# Data Deduplication

Remove duplicate descriptions from the exported data for manual review.

In [1]:
# Libraries for data analysis
import pandas as pd
import re

# Custom variables
import config

# For reading and writing data
from pathlib import Path
import os

### Get the Files and Directory

In [2]:
unclf_dir = "data/extracted/for_review/unclassified/"
file_names = os.listdir(unclf_dir)
print(file_names)

['THS_unclassified.csv', 'OBR_unclassified.csv', '.DS_Store', 'BXB_unclassified.csv', 'GB_unclassified.csv', 'WCT_unclassified.csv', 'deduplicated', 'CPT_unclassified.csv', 'SW_unclassified.csv', 'CHE_unclassified.csv', 'SH_unclassified.csv', 'HL_unclassified.csv', 'BP_unclassified.csv']


In [6]:
# Use the dataset of extracted, standardized data to create a new, deduplicated file of Gertude Bell Archive data 
unclf_data_file = "data/extracted/nusc_archival_descs_for_clf.csv"

Create a directory for the deduplicated, unclassified descriptions.

In [4]:
dedup_dir = "data/extracted/for_review/unclassified/deduplicated"
Path(dedup_dir).mkdir(parents=True, exist_ok=True)

### Deduplicate the descriptions

In [5]:
def implodeDataFrame(df, cols_to_groupby):
    cols_to_agg = list(df.columns)
    for col in cols_to_groupby:
        cols_to_agg.remove(col)
    agg_dict = dict.fromkeys(cols_to_agg, lambda x: x.tolist())
    return df.groupby(cols_to_groupby).agg(agg_dict).reset_index().set_index(cols_to_groupby)

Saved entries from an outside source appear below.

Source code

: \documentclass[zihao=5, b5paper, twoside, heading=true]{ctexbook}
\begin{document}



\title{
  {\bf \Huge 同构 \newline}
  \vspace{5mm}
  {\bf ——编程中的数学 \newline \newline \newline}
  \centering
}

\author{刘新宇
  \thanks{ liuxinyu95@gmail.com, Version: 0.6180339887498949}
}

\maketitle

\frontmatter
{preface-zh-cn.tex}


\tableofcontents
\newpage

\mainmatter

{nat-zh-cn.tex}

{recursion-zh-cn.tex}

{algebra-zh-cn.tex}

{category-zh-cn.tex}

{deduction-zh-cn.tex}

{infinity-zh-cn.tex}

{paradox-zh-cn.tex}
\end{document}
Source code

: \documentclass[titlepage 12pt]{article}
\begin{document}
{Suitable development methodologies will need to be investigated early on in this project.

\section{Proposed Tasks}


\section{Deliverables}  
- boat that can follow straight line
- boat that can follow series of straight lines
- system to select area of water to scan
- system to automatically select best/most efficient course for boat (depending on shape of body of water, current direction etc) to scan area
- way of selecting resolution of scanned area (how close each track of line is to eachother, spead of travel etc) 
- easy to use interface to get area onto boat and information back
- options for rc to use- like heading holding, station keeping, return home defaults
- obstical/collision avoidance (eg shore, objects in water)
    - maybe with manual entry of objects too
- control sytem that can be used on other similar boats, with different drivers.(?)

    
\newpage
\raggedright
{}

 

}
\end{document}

First, deduplicate the EAD-formatted descriptions.

In [26]:
row_count = 0
all_descs = []
for f in file_names:
    if "_unclassified.csv" in f:
        print("Reading", f)
        # Read the file as a DataFrame
        df = pd.read_csv(unclf_dir+f, index_col=0)

        # Remove the empty column (where manual reviewers will make notes)
        df = df.drop(columns=["gender_bias?"])
        imploded = implodeDataFrame(df, ["doc","eadid"]).reset_index()
        print(df.shape, imploded.shape)
        row_count += imploded.shape[0]
        all_descs += list(imploded["doc"])
        assert imploded.shape[0] < df.shape[0], "There should be fewer rows in the DataFrame after imploding it."

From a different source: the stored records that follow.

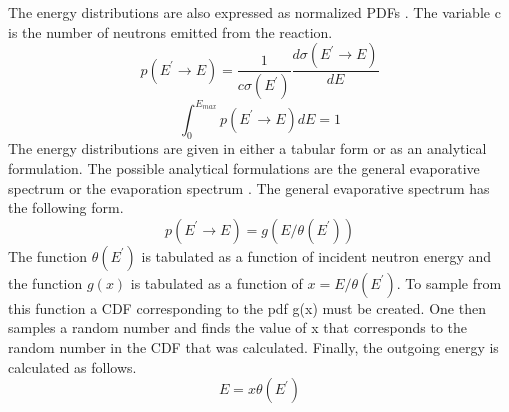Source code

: The energy distributions are also expressed as normalized PDFs 
\citep{chadwick_endf/b-vii.1_2011}. The variable c is the number of neutrons
emitted from the reaction.
\begin{equation}
  p(E^{'} \to E) = \frac{1}{c\sigma(E^{'})}\frac{d\sigma(E^{'} \to E)}{dE}
\end{equation}
\begin{equation}
  \int_0^{E_{max}}p(E^{'} \to E)dE = 1
\end{equation}
The energy distributions are given in either a tabular form or as an analytical
formulation. The possible analytical formulations are the general evaporative
spectrum or the evaporation spectrum \citep{chadwick_endf/b-vii.1_2011}. The 
general evaporative spectrum has the following form.
\begin{equation}
  p(E^{'} \to E) = g(E/\theta(E^{'}))
\end{equation}
The function $\theta(E^{'})$ is tabulated as a function of incident neutron 
energy and the function $g(x)$ is tabulated as a function of 
$x = E/\theta(E^{'})$. To sample from this function a CDF corresponding to 
the pdf g(x) must be created. One then samples a random number and finds the
value of x that corresponds to the random number in the CDF that was 
calculated. Finally, the outgoing energy is calculated as follows.
\begin{equation}
  E = x\theta(E^{'})
\end{equation}

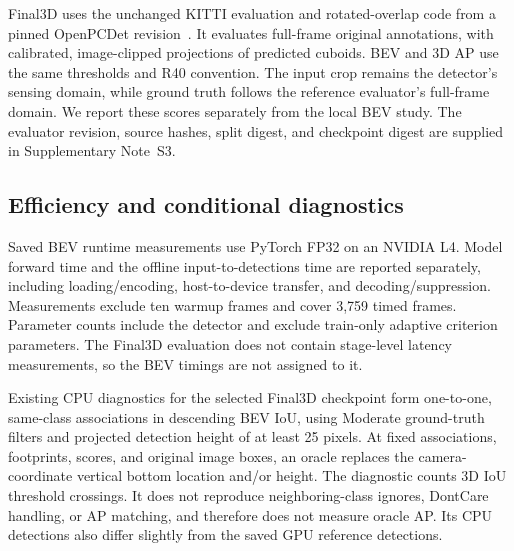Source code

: Final3D uses the unchanged KITTI evaluation and rotated-overlap code from a pinned OpenPCDet revision~\cite{openpcdet}. It evaluates full-frame original annotations, with calibrated, image-clipped projections of predicted cuboids. BEV and 3D AP use the same thresholds and R40 convention. The input crop remains the detector's sensing domain, while ground truth follows the reference evaluator's full-frame domain. We report these scores separately from the local BEV study. The evaluator revision, source hashes, split digest, and checkpoint digest are supplied in Supplementary Note~S3.

\subsection{Efficiency and conditional diagnostics}
Saved BEV runtime measurements use PyTorch FP32 on an NVIDIA L4. Model forward time and the offline input-to-detections time are reported separately, including loading/encoding, host-to-device transfer, and decoding/suppression. Measurements exclude ten warmup frames and cover 3,759 timed frames. Parameter counts include the detector and exclude train-only adaptive criterion parameters. The Final3D evaluation does not contain stage-level latency measurements, so the BEV timings are not assigned to it.

Existing CPU diagnostics for the selected Final3D checkpoint form one-to-one, same-class associations in descending BEV IoU, using Moderate ground-truth filters and projected detection height of at least 25 pixels. At fixed associations, footprints, scores, and original image boxes, an oracle replaces the camera-coordinate vertical bottom location and/or height. The diagnostic counts 3D IoU threshold crossings. It does not reproduce neighboring-class ignores, DontCare handling, or AP matching, and therefore does not measure oracle AP. Its CPU detections also differ slightly from the saved GPU reference detections.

        # Add a new empty column for manual reviewers to record their notes
        empty_col = [""]*imploded.shape[0]
        imploded.insert(len(imploded.columns), "gender_bias?", empty_col)
        
        # Reorder the columns
        imploded = imploded[["doc", "gender_bias?", "eadid", "description_id", "rowid", "field"]]

        # Write the imploded DataFrame into the newly created directory
        imploded.to_csv(dedup_dir+"/"+f)
print("Total rows:", row_count)

Reading THS_unclassified.csv
(10851, 5) (4865, 5)
Reading OBR_unclassified.csv
(532, 5) (455, 5)
Reading BXB_unclassified.csv
(10884, 5) (6137, 5)
Reading GB_unclassified.csv
(428, 5) (32, 5)
Reading WCT_unclassified.csv
(1122, 5) (1065, 5)
Reading CPT_unclassified.csv
(6885, 5) (4378, 5)
Reading SW_unclassified.csv
(2114, 5) (1642, 5)
Reading CHE_unclassified.csv
(268, 5) (266, 5)
Reading SH_unclassified.csv
(360, 5) (290, 5)
Reading HL_unclassified.csv
(219, 5) (211, 5)
Reading BP_unclassified.csv
(562, 5) (508, 5)
Total rows: 19849


In [23]:
print(os.listdir(dedup_dir))

['THS_unclassified.csv', 'OBR_unclassified.csv', 'BXB_unclassified.csv', 'GB_unclassified.csv', 'WCT_unclassified.csv', 'CPT_unclassified.csv', 'SW_unclassified.csv', 'CHE_unclassified.csv', 'SH_unclassified.csv', 'HL_unclassified.csv', 'BP_unclassified.csv']


In [None]:
word_count = 0
for desc in all_descs:
    word_count += len(desc)
print("Total words:", word_count)  # about 2 million

Total words: 2188536


Next, deduplicate the custom formatted descriptions (for the Gertrude Bell Archive).

In [10]:
df = pd.read_csv(unclf_data_file, index_col=0)
df = df.loc[df.eadid == "GB"]
print(df.shape)
df.head()


(24150, 5)


Unnamed: 0,description_id,eadid,rowid,field,doc
18599,18599,GB,69571,extent-and-medium,"1 letter, paper"
18600,18600,GB,69571,title,"Letter from Gertrude Bell to her stepmother, D..."
18601,18601,GB,69572,extent-and-medium,"1 letter plus envelope, paper"
18602,18602,GB,69572,title,"Letter from Gertrude Bell to her stepmother, D..."
18603,18603,GB,69573,extent-and-medium,"1 letter, paper"


In [None]:
# Implode the DataFrame of Bell descriptions, grouping the data by doc (description)
imploded = implodeDataFrame(df, ["doc","eadid"]).reset_index()
print(df.shape, imploded.shape)
row_count = imploded.shape[0]
all_descs = list(imploded["doc"])
assert imploded.shape[0] < df.shape[0], "There should be fewer rows in the DataFrame after imploding it."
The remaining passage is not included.